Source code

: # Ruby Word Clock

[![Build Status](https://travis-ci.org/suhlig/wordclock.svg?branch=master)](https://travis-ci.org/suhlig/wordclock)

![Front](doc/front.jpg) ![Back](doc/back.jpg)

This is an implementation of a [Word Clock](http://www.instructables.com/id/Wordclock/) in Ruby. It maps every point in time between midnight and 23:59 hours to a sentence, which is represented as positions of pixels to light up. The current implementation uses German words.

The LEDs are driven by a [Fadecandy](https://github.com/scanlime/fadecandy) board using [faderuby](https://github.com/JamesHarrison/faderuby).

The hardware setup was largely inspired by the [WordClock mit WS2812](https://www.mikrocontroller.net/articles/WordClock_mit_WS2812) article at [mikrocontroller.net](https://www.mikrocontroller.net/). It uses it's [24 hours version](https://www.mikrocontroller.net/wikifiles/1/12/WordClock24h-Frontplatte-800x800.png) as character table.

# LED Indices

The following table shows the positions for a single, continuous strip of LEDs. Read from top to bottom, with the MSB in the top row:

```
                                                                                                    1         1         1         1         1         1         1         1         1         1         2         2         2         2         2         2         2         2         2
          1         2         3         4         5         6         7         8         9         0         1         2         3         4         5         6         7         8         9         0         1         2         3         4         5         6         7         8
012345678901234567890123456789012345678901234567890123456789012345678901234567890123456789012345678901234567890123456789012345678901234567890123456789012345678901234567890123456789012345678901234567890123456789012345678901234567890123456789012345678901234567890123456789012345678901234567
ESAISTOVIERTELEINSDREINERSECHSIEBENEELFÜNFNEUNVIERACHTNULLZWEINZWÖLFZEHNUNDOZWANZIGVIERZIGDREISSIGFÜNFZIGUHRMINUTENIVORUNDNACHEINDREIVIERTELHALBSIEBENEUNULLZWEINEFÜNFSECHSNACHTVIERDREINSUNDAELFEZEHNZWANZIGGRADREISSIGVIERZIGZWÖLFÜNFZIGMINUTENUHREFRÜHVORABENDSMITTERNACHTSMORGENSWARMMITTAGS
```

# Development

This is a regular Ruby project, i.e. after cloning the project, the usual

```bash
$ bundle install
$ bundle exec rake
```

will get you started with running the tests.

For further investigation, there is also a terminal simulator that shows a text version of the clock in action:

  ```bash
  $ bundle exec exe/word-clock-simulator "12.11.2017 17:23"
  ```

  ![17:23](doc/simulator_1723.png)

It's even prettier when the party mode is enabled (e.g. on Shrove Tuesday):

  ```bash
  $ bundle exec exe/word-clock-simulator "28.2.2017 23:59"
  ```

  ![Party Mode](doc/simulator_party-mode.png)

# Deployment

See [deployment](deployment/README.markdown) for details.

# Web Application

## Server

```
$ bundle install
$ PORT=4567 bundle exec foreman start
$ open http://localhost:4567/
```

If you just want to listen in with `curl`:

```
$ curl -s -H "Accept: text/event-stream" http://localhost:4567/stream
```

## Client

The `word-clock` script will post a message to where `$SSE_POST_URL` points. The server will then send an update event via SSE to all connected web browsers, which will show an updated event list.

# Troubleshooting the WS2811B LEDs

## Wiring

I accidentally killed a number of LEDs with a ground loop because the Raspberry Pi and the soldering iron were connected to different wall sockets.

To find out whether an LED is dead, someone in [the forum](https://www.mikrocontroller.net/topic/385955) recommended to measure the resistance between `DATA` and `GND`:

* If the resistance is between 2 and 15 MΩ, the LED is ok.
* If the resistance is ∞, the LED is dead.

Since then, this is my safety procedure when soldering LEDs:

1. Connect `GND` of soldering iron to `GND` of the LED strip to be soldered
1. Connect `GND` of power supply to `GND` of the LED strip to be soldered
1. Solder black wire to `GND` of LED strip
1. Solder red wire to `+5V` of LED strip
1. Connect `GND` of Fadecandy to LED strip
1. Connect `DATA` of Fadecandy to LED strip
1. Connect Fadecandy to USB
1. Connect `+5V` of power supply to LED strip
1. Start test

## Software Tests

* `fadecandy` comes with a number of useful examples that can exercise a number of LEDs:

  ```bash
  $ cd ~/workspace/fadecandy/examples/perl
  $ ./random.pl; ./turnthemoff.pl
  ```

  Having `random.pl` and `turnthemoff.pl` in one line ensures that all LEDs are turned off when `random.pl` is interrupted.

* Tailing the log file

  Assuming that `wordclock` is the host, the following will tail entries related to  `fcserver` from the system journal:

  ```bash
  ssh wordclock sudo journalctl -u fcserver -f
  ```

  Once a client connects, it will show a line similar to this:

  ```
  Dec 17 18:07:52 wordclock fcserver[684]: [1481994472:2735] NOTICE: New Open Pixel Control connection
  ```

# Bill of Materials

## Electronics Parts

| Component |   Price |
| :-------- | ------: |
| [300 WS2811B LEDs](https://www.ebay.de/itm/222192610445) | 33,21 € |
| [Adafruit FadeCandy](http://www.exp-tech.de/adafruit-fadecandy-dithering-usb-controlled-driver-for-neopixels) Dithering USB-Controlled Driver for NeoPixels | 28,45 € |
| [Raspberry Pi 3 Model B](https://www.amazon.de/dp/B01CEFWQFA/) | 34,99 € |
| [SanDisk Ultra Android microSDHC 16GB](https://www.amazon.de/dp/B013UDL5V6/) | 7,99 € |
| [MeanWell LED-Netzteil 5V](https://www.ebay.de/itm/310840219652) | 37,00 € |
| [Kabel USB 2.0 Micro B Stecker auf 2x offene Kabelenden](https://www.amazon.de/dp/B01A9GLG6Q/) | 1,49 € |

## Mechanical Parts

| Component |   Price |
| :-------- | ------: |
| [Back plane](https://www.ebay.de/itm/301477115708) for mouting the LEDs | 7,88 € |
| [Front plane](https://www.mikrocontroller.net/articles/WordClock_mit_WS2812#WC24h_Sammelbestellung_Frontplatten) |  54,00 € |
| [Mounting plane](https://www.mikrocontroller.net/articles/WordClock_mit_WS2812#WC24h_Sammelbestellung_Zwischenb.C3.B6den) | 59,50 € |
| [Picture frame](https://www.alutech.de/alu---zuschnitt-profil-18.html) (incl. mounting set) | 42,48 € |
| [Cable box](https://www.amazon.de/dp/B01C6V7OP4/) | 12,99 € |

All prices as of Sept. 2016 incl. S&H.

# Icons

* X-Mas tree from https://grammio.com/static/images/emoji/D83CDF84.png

· · · ·

**TASK STATEMENT**. Repeat the whole listing exactly.

**EXPECTED OUTPUT**.
Source code

: # Ruby Word Clock

[![Build Status](https://travis-ci.org/suhlig/wordclock.svg?branch=master)](https://travis-ci.org/suhlig/wordclock)

![Front](doc/front.jpg) ![Back](doc/back.jpg)

This is an implementation of a [Word Clock](http://www.instructables.com/id/Wordclock/) in Ruby. It maps every point in time between midnight and 23:59 hours to a sentence, which is represented as positions of pixels to light up. The current implementation uses German words.

The LEDs are driven by a [Fadecandy](https://github.com/scanlime/fadecandy) board using [faderuby](https://github.com/JamesHarrison/faderuby).

The hardware setup was largely inspired by the [WordClock mit WS2812](https://www.mikrocontroller.net/articles/WordClock_mit_WS2812) article at [mikrocontroller.net](https://www.mikrocontroller.net/). It uses it's [24 hours version](https://www.mikrocontroller.net/wikifiles/1/12/WordClock24h-Frontplatte-800x800.png) as character table.

# LED Indices

The following table shows the positions for a single, continuous strip of LEDs. Read from top to bottom, with the MSB in the top row:

```
                                                                                                    1         1         1         1         1         1         1         1         1         1         2         2         2         2         2         2         2         2         2
          1         2         3         4         5         6         7         8         9         0         1         2         3         4         5         6         7         8         9         0         1         2         3         4         5         6         7         8
012345678901234567890123456789012345678901234567890123456789012345678901234567890123456789012345678901234567890123456789012345678901234567890123456789012345678901234567890123456789012345678901234567890123456789012345678901234567890123456789012345678901234567890123456789012345678901234567
ESAISTOVIERTELEINSDREINERSECHSIEBENEELFÜNFNEUNVIERACHTNULLZWEINZWÖLFZEHNUNDOZWANZIGVIERZIGDREISSIGFÜNFZIGUHRMINUTENIVORUNDNACHEINDREIVIERTELHALBSIEBENEUNULLZWEINEFÜNFSECHSNACHTVIERDREINSUNDAELFEZEHNZWANZIGGRADREISSIGVIERZIGZWÖLFÜNFZIGMINUTENUHREFRÜHVORABENDSMITTERNACHTSMORGENSWARMMITTAGS
```

# Development

This is a regular Ruby project, i.e. after cloning the project, the usual

```bash
$ bundle install
$ bundle exec rake
```

will get you started with running the tests.

For further investigation, there is also a terminal simulator that shows a text version of the clock in action:

  ```bash
  $ bundle exec exe/word-clock-simulator "12.11.2017 17:23"
  ```

  ![17:23](doc/simulator_1723.png)

It's even prettier when the party mode is enabled (e.g. on Shrove Tuesday):

  ```bash
  $ bundle exec exe/word-clock-simulator "28.2.2017 23:59"
  ```

  ![Party Mode](doc/simulator_party-mode.png)

# Deployment

See [deployment](deployment/README.markdown) for details.

# Web Application

## Server

```
$ bundle install
$ PORT=4567 bundle exec foreman start
$ open http://localhost:4567/
```

If you just want to listen in with `curl`:

```
$ curl -s -H "Accept: text/event-stream" http://localhost:4567/stream
```

## Client

The `word-clock` script will post a message to where `$SSE_POST_URL` points. The server will then send an update event via SSE to all connected web browsers, which will show an updated event list.

# Troubleshooting the WS2811B LEDs

## Wiring

I accidentally killed a number of LEDs with a ground loop because the Raspberry Pi and the soldering iron were connected to different wall sockets.

To find out whether an LED is dead, someone in [the forum](https://www.mikrocontroller.net/topic/385955) recommended to measure the resistance between `DATA` and `GND`:

* If the resistance is between 2 and 15 MΩ, the LED is ok.
* If the resistance is ∞, the LED is dead.

Since then, this is my safety procedure when soldering LEDs:

1. Connect `GND` of soldering iron to `GND` of the LED strip to be soldered
1. Connect `GND` of power supply to `GND` of the LED strip to be soldered
1. Solder black wire to `GND` of LED strip
1. Solder red wire to `+5V` of LED strip
1. Connect `GND` of Fadecandy to LED strip
1. Connect `DATA` of Fadecandy to LED strip
1. Connect Fadecandy to USB
1. Connect `+5V` of power supply to LED strip
1. Start test

## Software Tests

* `fadecandy` comes with a number of useful examples that can exercise a number of LEDs:

  ```bash
  $ cd ~/workspace/fadecandy/examples/perl
  $ ./random.pl; ./turnthemoff.pl
  ```

  Having `random.pl` and `turnthemoff.pl` in one line ensures that all LEDs are turned off when `random.pl` is interrupted.

* Tailing the log file

  Assuming that `wordclock` is the host, the following will tail entries related to  `fcserver` from the system journal:

  ```bash
  ssh wordclock sudo journalctl -u fcserver -f
  ```

  Once a client connects, it will show a line similar to this:

  ```
  Dec 17 18:07:52 wordclock fcserver[684]: [1481994472:2735] NOTICE: New Open Pixel Control connection
  ```

# Bill of Materials

## Electronics Parts

| Component |   Price |
| :-------- | ------: |
| [300 WS2811B LEDs](https://www.ebay.de/itm/222192610445) | 33,21 € |
| [Adafruit FadeCandy](http://www.exp-tech.de/adafruit-fadecandy-dithering-usb-controlled-driver-for-neopixels) Dithering USB-Controlled Driver for NeoPixels | 28,45 € |
| [Raspberry Pi 3 Model B](https://www.amazon.de/dp/B01CEFWQFA/) | 34,99 € |
| [SanDisk Ultra Android microSDHC 16GB](https://www.amazon.de/dp/B013UDL5V6/) | 7,99 € |
| [MeanWell LED-Netzteil 5V](https://www.ebay.de/itm/310840219652) | 37,00 € |
| [Kabel USB 2.0 Micro B Stecker auf 2x offene Kabelenden](https://www.amazon.de/dp/B01A9GLG6Q/) | 1,49 € |

## Mechanical Parts

| Component |   Price |
| :-------- | ------: |
| [Back plane](https://www.ebay.de/itm/301477115708) for mouting the LEDs | 7,88 € |
| [Front plane](https://www.mikrocontroller.net/articles/WordClock_mit_WS2812#WC24h_Sammelbestellung_Frontplatten) |  54,00 € |
| [Mounting plane](https://www.mikrocontroller.net/articles/WordClock_mit_WS2812#WC24h_Sammelbestellung_Zwischenb.C3.B6den) | 59,50 € |
| [Picture frame](https://www.alutech.de/alu---zuschnitt-profil-18.html) (incl. mounting set) | 42,48 € |
| [Cable box](https://www.amazon.de/dp/B01C6V7OP4/) | 12,99 € |

All prices as of Sept. 2016 incl. S&H.

# Icons

* X-Mas tree from https://grammio.com/static/images/emoji/D83CDF84.png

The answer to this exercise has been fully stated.